Estimate transfer function from Bode curve

Question

I have measured the magnitude response Y_mag(f) and phase response Y_phase(f) of an unknown physical system.

Is it possible to estimate the s-domain transfer function without a priori information about the order of the polynomials in the numerator or denominator?

I am more or less looking for an out-of-the-box approach that estimates the transfer function in a sufficient way. Performance and computing time are not an issue.

Python and MATLAB (Signal Processing Toolbox, Control System Toolbox) are available.

Answer 1

So this page suggests that you might be able to use this package in Python.

The main issue is that that package seems to require a time series for estimation, rather than the frequency domain data you have. To get around that, you may be able to use your frequency domain data to generate a time series.
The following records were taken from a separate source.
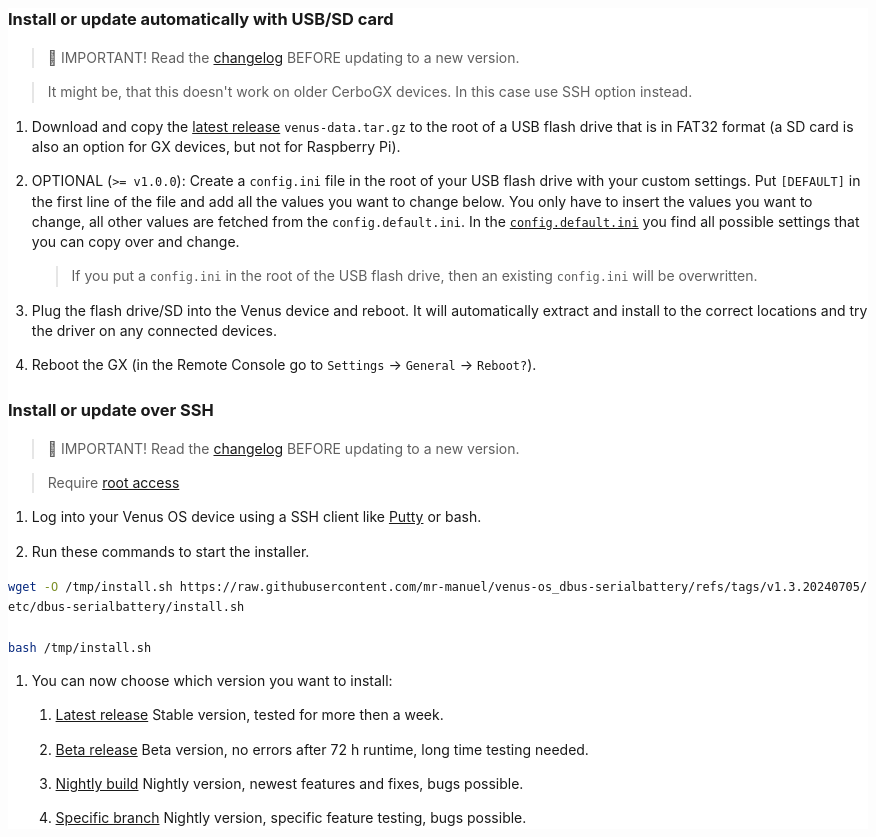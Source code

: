 ### Install or update automatically with USB/SD card

> 🚨 IMPORTANT! Read the [changelog](https://github.com/mr-manuel/venus-os_dbus-serialbattery/blob/v1.3.20240705/CHANGELOG.md) BEFORE updating to a new version.

> It might be, that this doesn't work on older CerboGX devices. In this case use SSH option instead.

1. Download and copy the [latest release](https://github.com/mr-manuel/venus-os_dbus-serialbattery/releases) `venus-data.tar.gz` to the root of a USB flash drive that is in FAT32 format (a SD card is also an option for GX devices, but not for Raspberry Pi).

1. OPTIONAL (`>= v1.0.0`): Create a `config.ini` file in the root of your USB flash drive with your custom settings. Put `[DEFAULT]` in the first line of the file and add all the values you want to change below. You only have to insert the values you want to change, all other values are fetched from the `config.default.ini`. In the [`config.default.ini`](https://github.com/mr-manuel/venus-os_dbus-serialbattery/blob/v1.3.20240705/etc/dbus-serialbattery/config.default.ini) you find all possible settings that you can copy over and change.

   > If you put a `config.ini` in the root of the USB flash drive, then an existing `config.ini` will be overwritten.

1. Plug the flash drive/SD into the Venus device and reboot. It will automatically extract and install to the correct locations and try the driver on any connected devices.

1. Reboot the GX (in the Remote Console go to `Settings` &rarr; `General` &rarr; `Reboot?`).


### Install or update over SSH

> 🚨 IMPORTANT! Read the [changelog](https://github.com/mr-manuel/venus-os_dbus-serialbattery/blob/v1.3.20240705/CHANGELOG.md) BEFORE updating to a new version.

> Require [root access](https://www.victronenergy.com/live/ccgx:root_access#root_access)

1. Log into your Venus OS device using a SSH client like [Putty](https://www.chiark.greenend.org.uk/~sgtatham/putty/latest.html) or bash.

1. Run these commands to start the installer.

  ```bash
  wget -O /tmp/install.sh https://raw.githubusercontent.com/mr-manuel/venus-os_dbus-serialbattery/refs/tags/v1.3.20240705/etc/dbus-serialbattery/install.sh

  bash /tmp/install.sh
  ```

1. You can now choose which version you want to install:

   1. [Latest release](#latest-release)
      Stable version, tested for more then a week.

   1. [Beta release](#beta-release)
      Beta version, no errors after 72 h runtime, long time testing needed.

   1. [Nightly build](#nightly-build)
      Nightly version, newest features and fixes, bugs possible.

   1. [Specific branch](#specific-branch)
      Nightly version, specific feature testing, bugs possible.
Suppose your frequency domain data is $$Y(\omega = 2\pi f) = Y_{\tt mag}(f)\exp(\imath Y_{\tt phase}(f)), \ \ f>0$$ and the complex conjugate for $f<0$.

Interpolate your data:

$$ y(t) = {\tt IFFT}(Y(\omega))\\ y_{\tt padded}(t) = \left \{ \begin{array}{ll} y(t) & \mbox{for } 0 \le t \le T_y\\ 0 & \mbox{for } T_y \le t \le 2T_y \mbox{ (say)} \end{array} \right .\\ Y_{\tt padded}(\omega) = {\tt FFT}(y_{\tt padded}(t)) $$ then just use this to filter a padded white noise sequence of length $T_y$ (padded to $2T_y$).